Where the hell did this crazy place come from?
One of the most pressing topics in Science Studies is colonial “world-making.” We seek to understand how the technoscientific world that surrounds us came into being. How is it that we came to dwell among these kinds of laboratories, hospitals, communication technologies, and forms of transportation? What are the roots of modern university pedagogy? How – and for whom – is nature transformed over time? Understanding that science and technology have been pivotal to colonial expansion, science studies scholars have investigated the material processes by which European technologies and political systems came to dominate the globe, starting in the sixteenth century. We seek, above all, to understand and ameliorate the ongoing prejudices and inequities that are produced by this dominance.
UCSD is a fascinating site of colonial and scientific world-making. Founded in 1960 and mostly constructed out of flimsy reinforced concrete, it sits on a hill in La Jolla surrounded by the homes of billionaires. It overlooks the Pacific Ocean to the west and to the south the San Diego-Tijuana border, reputed to be the steepest economic precipice in the world. Its student body is predominantly Asian, while approximately 77% of its faculty is both white and male. Since the 2010 ‘Compton Cookout,’ a ghetto-themed party at a frathouse off campus, it has been rocked by the racial controversy that has erupted during Obama’s presidency at most elite American universities, with the interesting twist that the racist fraternity in question was a South Asian one. It has graduated the highest number of science fiction authors of any American university and houses the oldest Cognitive Science department in the world.

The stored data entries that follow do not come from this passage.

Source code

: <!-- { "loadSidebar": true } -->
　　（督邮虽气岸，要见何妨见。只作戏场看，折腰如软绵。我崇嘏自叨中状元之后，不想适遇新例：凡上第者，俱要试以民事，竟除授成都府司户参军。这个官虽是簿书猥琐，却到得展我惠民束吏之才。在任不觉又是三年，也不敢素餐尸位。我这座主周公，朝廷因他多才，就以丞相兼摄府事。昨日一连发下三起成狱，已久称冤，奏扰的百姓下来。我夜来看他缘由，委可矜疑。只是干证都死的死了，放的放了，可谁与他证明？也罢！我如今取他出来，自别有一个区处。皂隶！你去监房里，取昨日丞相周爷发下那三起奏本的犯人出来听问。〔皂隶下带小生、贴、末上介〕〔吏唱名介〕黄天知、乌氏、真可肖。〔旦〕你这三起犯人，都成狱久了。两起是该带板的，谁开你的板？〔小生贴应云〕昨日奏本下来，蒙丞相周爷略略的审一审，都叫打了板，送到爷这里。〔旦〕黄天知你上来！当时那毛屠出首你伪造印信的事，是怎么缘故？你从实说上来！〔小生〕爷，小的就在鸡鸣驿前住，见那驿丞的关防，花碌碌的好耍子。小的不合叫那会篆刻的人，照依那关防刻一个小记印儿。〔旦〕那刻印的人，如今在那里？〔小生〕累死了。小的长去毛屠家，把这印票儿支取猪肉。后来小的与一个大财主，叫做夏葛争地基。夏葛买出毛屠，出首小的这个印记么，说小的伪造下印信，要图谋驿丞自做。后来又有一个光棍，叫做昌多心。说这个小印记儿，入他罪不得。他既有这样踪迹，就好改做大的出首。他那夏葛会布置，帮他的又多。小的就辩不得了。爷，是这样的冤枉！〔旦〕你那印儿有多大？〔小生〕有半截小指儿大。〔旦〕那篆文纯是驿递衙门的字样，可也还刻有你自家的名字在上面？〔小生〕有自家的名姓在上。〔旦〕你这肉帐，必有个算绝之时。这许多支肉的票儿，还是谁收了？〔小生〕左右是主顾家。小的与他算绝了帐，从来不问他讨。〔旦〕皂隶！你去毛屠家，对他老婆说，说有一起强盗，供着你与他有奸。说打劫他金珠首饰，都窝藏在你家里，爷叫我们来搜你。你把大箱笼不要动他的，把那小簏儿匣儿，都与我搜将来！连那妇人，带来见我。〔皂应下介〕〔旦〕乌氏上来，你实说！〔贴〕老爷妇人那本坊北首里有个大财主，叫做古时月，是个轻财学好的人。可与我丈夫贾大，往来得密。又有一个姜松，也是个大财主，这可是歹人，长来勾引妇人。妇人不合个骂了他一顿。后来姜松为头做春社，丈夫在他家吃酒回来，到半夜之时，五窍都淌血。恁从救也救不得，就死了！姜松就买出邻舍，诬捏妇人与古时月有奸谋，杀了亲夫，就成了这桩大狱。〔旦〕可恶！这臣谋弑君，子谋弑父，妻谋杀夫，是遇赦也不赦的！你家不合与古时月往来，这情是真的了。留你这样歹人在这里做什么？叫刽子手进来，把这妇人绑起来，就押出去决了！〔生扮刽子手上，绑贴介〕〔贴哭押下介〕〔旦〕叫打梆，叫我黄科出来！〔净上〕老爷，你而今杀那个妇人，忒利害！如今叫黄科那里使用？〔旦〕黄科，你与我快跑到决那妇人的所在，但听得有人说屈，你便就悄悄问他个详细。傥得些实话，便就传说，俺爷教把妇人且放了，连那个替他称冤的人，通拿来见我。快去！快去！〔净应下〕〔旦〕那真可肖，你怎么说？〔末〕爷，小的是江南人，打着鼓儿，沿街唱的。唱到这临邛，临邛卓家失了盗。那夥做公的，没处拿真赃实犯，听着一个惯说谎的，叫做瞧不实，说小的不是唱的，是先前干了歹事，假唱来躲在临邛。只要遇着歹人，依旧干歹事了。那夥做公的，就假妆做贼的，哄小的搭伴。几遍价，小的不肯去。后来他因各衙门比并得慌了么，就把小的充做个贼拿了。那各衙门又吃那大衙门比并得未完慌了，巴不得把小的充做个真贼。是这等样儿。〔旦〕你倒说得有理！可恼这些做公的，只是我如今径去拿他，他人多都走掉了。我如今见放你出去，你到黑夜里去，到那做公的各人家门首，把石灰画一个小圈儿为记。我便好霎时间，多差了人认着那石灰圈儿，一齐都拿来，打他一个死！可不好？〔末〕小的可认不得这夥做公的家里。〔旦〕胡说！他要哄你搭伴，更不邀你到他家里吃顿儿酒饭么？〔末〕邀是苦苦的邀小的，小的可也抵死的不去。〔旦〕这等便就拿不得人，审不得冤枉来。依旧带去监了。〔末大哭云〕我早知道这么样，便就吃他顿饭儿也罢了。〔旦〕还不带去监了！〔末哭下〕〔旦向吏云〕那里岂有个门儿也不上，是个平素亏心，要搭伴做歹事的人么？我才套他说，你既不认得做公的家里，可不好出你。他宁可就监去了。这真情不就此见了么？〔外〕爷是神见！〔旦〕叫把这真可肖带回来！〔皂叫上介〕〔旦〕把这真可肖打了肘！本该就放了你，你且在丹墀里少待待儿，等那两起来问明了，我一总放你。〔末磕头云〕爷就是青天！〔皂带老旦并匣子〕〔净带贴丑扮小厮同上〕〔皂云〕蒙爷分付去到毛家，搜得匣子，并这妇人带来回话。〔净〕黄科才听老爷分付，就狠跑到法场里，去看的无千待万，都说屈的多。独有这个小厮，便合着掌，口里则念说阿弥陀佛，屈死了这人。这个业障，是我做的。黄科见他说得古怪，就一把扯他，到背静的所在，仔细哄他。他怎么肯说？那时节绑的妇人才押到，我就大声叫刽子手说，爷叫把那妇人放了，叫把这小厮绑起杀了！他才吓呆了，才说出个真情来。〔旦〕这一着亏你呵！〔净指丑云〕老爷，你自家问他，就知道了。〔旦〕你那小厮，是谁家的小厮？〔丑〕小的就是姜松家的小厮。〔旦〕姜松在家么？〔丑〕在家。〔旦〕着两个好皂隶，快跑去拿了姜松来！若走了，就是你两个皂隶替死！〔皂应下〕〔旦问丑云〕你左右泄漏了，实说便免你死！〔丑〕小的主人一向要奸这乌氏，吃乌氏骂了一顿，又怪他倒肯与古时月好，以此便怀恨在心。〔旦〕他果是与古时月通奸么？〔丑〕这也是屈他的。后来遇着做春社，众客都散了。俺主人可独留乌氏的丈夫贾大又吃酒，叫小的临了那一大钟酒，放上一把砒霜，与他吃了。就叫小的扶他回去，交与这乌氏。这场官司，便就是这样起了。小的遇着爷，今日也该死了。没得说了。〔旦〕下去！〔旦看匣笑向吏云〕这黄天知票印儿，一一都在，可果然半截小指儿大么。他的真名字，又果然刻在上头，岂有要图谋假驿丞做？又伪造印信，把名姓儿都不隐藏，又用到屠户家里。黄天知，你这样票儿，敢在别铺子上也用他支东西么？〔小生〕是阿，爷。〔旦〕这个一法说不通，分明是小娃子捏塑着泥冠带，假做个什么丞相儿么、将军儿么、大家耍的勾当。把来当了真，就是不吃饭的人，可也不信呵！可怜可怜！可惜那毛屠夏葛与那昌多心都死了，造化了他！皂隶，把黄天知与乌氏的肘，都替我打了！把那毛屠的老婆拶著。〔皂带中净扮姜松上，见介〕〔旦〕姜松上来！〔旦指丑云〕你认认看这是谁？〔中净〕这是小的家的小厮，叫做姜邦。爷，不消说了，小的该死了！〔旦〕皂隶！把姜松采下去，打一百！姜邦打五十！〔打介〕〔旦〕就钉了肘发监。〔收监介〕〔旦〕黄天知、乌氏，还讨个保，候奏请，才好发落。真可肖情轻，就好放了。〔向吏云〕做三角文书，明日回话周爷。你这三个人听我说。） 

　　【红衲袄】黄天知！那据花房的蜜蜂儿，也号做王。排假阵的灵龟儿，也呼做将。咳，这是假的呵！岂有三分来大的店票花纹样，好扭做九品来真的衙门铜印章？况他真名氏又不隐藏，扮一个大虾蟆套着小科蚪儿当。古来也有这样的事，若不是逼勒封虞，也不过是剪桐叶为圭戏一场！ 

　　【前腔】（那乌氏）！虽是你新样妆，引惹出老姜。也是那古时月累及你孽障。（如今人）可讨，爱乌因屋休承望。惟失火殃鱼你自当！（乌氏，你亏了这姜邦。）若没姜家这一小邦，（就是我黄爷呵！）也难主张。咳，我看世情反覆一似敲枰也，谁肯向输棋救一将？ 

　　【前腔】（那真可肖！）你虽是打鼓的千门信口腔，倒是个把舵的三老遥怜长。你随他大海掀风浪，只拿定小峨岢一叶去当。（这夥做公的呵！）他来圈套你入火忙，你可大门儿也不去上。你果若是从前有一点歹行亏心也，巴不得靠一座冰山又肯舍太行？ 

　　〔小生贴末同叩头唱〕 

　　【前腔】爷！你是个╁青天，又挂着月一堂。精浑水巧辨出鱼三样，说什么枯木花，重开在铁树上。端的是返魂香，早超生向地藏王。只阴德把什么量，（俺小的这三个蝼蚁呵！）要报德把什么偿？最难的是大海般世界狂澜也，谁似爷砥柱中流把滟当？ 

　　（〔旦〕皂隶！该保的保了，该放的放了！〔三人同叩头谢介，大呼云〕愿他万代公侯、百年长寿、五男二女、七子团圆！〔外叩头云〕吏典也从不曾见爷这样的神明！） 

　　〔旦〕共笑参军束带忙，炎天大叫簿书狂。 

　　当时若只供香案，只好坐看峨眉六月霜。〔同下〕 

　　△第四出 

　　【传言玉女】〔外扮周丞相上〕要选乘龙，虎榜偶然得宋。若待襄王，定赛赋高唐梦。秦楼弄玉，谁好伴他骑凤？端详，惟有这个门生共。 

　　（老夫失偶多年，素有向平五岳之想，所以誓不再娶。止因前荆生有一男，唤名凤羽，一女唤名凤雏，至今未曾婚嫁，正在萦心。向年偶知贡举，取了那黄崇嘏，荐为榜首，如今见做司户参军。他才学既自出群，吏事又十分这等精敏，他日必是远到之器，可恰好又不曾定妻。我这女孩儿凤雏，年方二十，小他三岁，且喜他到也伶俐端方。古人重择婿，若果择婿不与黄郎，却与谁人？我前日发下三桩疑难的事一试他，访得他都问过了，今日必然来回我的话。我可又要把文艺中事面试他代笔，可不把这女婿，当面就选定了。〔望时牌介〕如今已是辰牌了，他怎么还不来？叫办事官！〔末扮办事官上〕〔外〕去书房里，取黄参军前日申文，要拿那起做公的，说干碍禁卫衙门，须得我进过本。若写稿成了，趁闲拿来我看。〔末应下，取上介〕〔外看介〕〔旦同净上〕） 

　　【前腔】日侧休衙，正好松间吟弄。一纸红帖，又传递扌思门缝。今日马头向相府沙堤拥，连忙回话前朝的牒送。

Our plan is to map the intellectual ecology of this place, showing how world-making unfolds in time through the material, epistemic, and textual practices of science. Our method constitutes a form of “radical cartography.” The word “radical” comes from the Latin for “root.” Applied to our mapmaking, it evokes both the historical dimension of our proposal – we will be mapping change through time – and the moral urgency that we bring to it – our belief that the decolonization of the university is urgently demanded by the lessons of history. Maps have often been used for the purposes of colonial world-making. Radical cartography summons the ghosts of those who were despised, excluded, and enslaved in the making of this world of ours, in order to help us bend the arc of our institutions towards racial justice.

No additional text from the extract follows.